### To do
For each line in the data below that holds "protection", return a copy.

### Data
═══
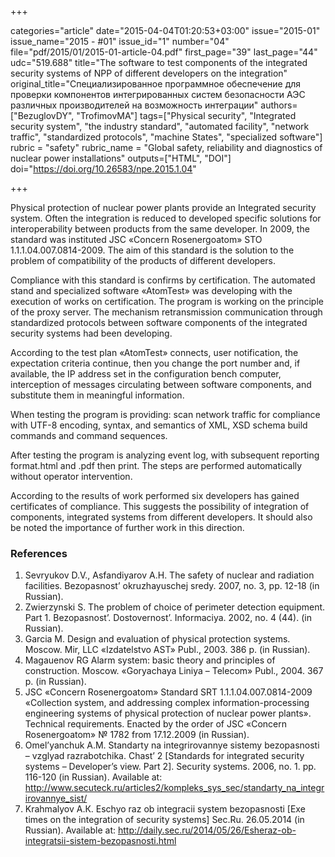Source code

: +++

categories="article"
date="2015-04-04T01:20:53+03:00"
issue="2015-01"
issue_name="2015 - #01"
issue_id="1"
number="04"
file="pdf/2015/01/2015-01-article-04.pdf"
first_page="39"
last_page="44"
udc="519.688"
title="The software to test components of the integrated security systems of NPP of different developers on the integration"
original_title="Специализированное программное обеспечение для проверки компонентов интегрированных систем безопасности АЭС различных производителей на возможность интеграции"
authors=["BezuglovDY", "TrofimovMA"]
tags=["Physical security", "Integrated security system", "the industry standard", "automated facility", "network traffic", "standardized protocols", "machine States", "specialized software"]
rubric = "safety"
rubric_name = "Global safety, reliability and diagnostics of nuclear power installations"
outputs=["HTML", "DOI"]
doi="https://doi.org/10.26583/npe.2015.1.04"

+++

Physical protection of nuclear power plants provide an Integrated security system. Often the integration is reduced to developed specific solutions for interoperability between products from the same developer. In 2009, the standard was instituted JSC «Concern Rosenergoatom» STO 1.1.1.04.007.0814-2009. The aim of this standard is the solution to the problem of compatibility of the products of different developers.

Compliance with this standard is confirms by certification. The automated stand and specialized software «AtomTest» was developing with the execution of works on certification. The program is working on the principle of the proxy server. The mechanism retransmission communication through standardized protocols between software components of the integrated security systems had been developing.

According to the test plan «AtomTest» connects, user notification, the expectation criteria continue, then you change the port number and, if available, the IP address set in the configuration bench computer, interception of messages circulating between software components, and substitute them in meaningful information.

When testing the program is providing: scan network traffic for compliance with UTF-8 encoding, syntax, and semantics of XML, XSD schema build commands and command sequences.

After testing the program is analyzing event log, with subsequent reporting format.html and .pdf then print. The steps are performed automatically without operator intervention.

According to the results of work performed six developers has gained certificates of compliance. This suggests the possibility of integration of components, integrated systems from different developers. It should also be noted the importance of further work in this direction.

### References

1. Sevryukov D.V., Asfandiyarov A.H. The safety of nuclear and radiation facilities. Bezopasnost’ okruzhayuschej sredy. 2007, no. 3, pp. 12-18 (in Russian).
2. Zwierzynski S. The problem of choice of perimeter detection equipment. Part 1. Bezopasnost’. Dostovernost’. Informaciya. 2002, no. 4 (44). (in Russian).
3. Garcia M. Design and evaluation of physical protection systems. Moscow. Mir, LLC «Izdatelstvo AST» Publ., 2003. 386 p. (in Russian).
4. Magauenov RG Alarm system: basic theory and principles of construction. Moscow. «Goryachaya Liniya – Telecom» Publ., 2004. 367 p. (in Russian).
5. JSC «Concern Rosenergoatom» Standard SRT 1.1.1.04.007.0814-2009 «Collection system, and addressing complex information-processing engineering systems of physical protection of nuclear power plants». Technical requirements. Enacted by the order of JSC «Concern Rosenergoatom» № 1782 from 17.12.2009 (in Russian).
6. Omel’yanchuk А.М. Standarty na integrirovannye sistemy bezopasnosti – vzglyad razrabotchika. Chast’ 2 [Standards for integrated security systems – Developer’s view. Part 2]. Security systems. 2006, no. 1. pp. 116-120 (in Russian). Available at: http://www.secuteck.ru/articles2/kompleks_sys_sec/standarty_na_integrirovannye_sist/
7. Krahmalyov А.К. Eschyo raz ob integracii system bezopasnosti [Exe times on the integration of security systems] Sec.Ru. 26.05.2014 (in Russian). Available at: http://daily.sec.ru/2014/05/26/Esheraz-ob-integratsii-sistem-bezopasnosti.html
═══
### Exercise solution
Physical protection of nuclear power plants provide an Integrated security system. Often the integration is reduced to developed specific solutions for interoperability between products from the same developer. In 2009, the standard was instituted JSC «Concern Rosenergoatom» STO 1.1.1.04.007.0814-2009. The aim of this standard is the solution to the problem of compatibility of the products of different developers.
3. Garcia M. Design and evaluation of physical protection systems. Moscow. Mir, LLC «Izdatelstvo AST» Publ., 2003. 386 p. (in Russian).
5. JSC «Concern Rosenergoatom» Standard SRT 1.1.1.04.007.0814-2009 «Collection system, and addressing complex information-processing engineering systems of physical protection of nuclear power plants». Technical requirements. Enacted by the order of JSC «Concern Rosenergoatom» № 1782 from 17.12.2009 (in Russian).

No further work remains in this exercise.